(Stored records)
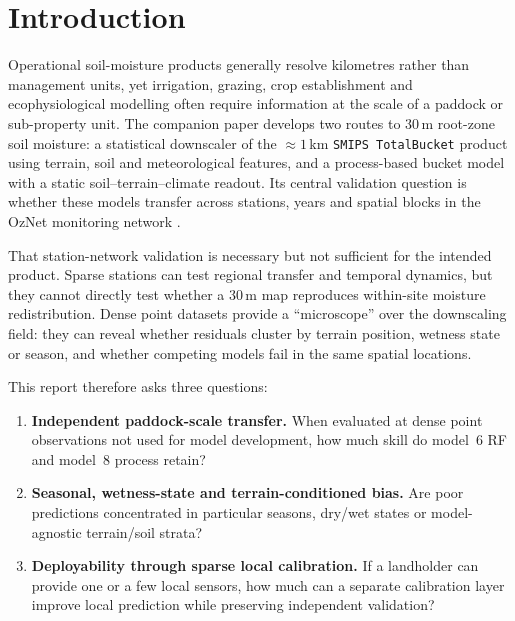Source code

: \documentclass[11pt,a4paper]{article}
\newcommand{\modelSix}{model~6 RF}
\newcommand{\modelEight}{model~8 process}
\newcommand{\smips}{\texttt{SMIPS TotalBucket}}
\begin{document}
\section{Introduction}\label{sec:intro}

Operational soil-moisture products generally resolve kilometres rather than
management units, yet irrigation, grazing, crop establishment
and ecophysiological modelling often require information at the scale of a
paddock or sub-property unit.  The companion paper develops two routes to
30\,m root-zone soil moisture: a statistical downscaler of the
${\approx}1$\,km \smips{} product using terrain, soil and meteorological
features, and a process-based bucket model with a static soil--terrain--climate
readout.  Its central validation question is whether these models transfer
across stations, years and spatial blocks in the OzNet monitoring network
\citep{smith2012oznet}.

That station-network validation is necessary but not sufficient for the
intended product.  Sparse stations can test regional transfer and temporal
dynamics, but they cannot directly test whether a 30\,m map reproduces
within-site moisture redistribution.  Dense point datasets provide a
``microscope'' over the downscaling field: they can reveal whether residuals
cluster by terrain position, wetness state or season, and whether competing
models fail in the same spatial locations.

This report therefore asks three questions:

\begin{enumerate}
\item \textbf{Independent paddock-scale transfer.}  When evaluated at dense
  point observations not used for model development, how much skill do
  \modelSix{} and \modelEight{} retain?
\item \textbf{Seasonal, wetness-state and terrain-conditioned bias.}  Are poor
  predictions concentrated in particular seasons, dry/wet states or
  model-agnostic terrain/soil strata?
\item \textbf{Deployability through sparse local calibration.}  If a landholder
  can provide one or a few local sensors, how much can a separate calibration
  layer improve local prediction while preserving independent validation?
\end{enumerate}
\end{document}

---

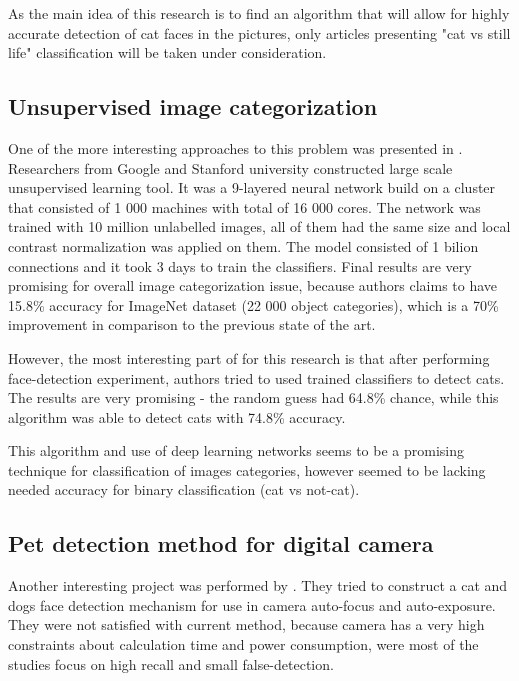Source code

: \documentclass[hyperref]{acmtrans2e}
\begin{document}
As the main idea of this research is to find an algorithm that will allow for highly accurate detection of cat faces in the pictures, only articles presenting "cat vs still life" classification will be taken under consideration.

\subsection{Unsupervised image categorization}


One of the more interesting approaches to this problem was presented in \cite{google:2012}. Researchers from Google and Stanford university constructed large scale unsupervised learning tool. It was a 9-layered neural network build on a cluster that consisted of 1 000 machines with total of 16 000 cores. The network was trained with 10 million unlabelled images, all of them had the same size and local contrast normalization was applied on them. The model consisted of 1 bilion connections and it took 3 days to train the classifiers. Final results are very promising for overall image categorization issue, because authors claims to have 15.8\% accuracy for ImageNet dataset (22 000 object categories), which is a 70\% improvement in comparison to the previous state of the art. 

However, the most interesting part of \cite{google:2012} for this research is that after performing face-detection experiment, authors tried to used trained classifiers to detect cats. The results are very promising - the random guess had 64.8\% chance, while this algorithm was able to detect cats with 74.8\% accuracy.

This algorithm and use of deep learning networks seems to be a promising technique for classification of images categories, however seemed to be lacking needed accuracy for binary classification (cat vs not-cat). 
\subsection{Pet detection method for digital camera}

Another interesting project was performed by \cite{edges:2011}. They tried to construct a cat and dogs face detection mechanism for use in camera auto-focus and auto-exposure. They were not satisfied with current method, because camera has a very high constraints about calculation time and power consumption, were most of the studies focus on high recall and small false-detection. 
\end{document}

* * *

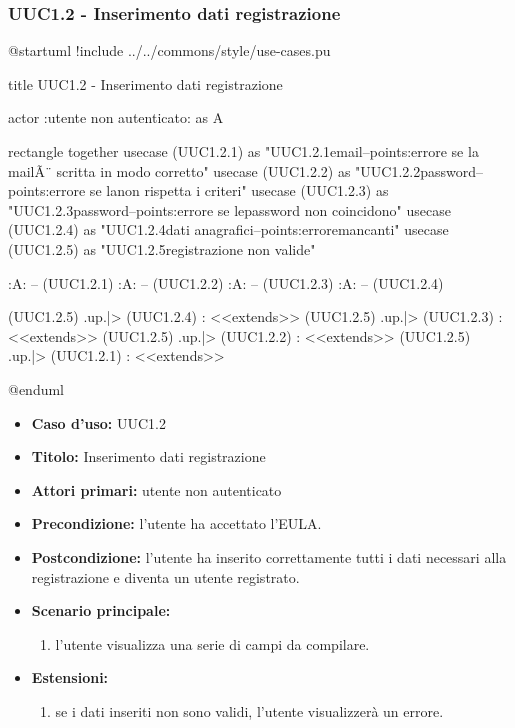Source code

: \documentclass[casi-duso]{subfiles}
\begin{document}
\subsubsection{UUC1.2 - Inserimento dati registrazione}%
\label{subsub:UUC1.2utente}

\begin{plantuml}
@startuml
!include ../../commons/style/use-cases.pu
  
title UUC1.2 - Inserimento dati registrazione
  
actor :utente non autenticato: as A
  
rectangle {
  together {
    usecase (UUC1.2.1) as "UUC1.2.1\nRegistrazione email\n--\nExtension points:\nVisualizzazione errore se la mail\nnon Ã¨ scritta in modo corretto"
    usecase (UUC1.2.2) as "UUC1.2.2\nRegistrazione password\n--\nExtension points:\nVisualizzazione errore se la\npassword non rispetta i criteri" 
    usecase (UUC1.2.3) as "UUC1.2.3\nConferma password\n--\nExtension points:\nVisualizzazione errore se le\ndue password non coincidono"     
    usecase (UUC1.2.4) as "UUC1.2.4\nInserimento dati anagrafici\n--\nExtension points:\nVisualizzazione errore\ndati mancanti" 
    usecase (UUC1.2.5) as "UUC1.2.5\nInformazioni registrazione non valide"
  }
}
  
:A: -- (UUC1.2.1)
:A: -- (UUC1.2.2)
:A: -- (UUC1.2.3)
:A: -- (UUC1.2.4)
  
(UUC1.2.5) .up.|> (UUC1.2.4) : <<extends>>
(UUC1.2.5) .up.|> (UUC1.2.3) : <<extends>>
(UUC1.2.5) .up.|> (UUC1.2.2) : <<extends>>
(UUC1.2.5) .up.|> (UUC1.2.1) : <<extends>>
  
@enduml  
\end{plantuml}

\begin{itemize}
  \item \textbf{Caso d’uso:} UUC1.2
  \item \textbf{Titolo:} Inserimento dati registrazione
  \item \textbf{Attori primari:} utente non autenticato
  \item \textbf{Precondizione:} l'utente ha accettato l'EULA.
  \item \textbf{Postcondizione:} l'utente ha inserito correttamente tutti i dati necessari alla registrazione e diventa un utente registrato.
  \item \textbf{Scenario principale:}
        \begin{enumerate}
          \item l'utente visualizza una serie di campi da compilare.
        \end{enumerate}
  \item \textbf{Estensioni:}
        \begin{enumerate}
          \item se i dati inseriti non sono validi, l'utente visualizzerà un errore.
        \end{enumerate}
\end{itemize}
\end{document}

**WORK TASK**
Could you write out, exactly as they stand, only the lines above that begin at the line with "within-site moisture redistribution." and stop after the line with "cluster by terrain"?

**ANSWER FOR THIS EXERCISE**
within-site moisture redistribution.  Dense point datasets provide a
``microscope'' over the downscaling field: they can reveal whether residuals
cluster by terrain position, wetness state or season, and whether competing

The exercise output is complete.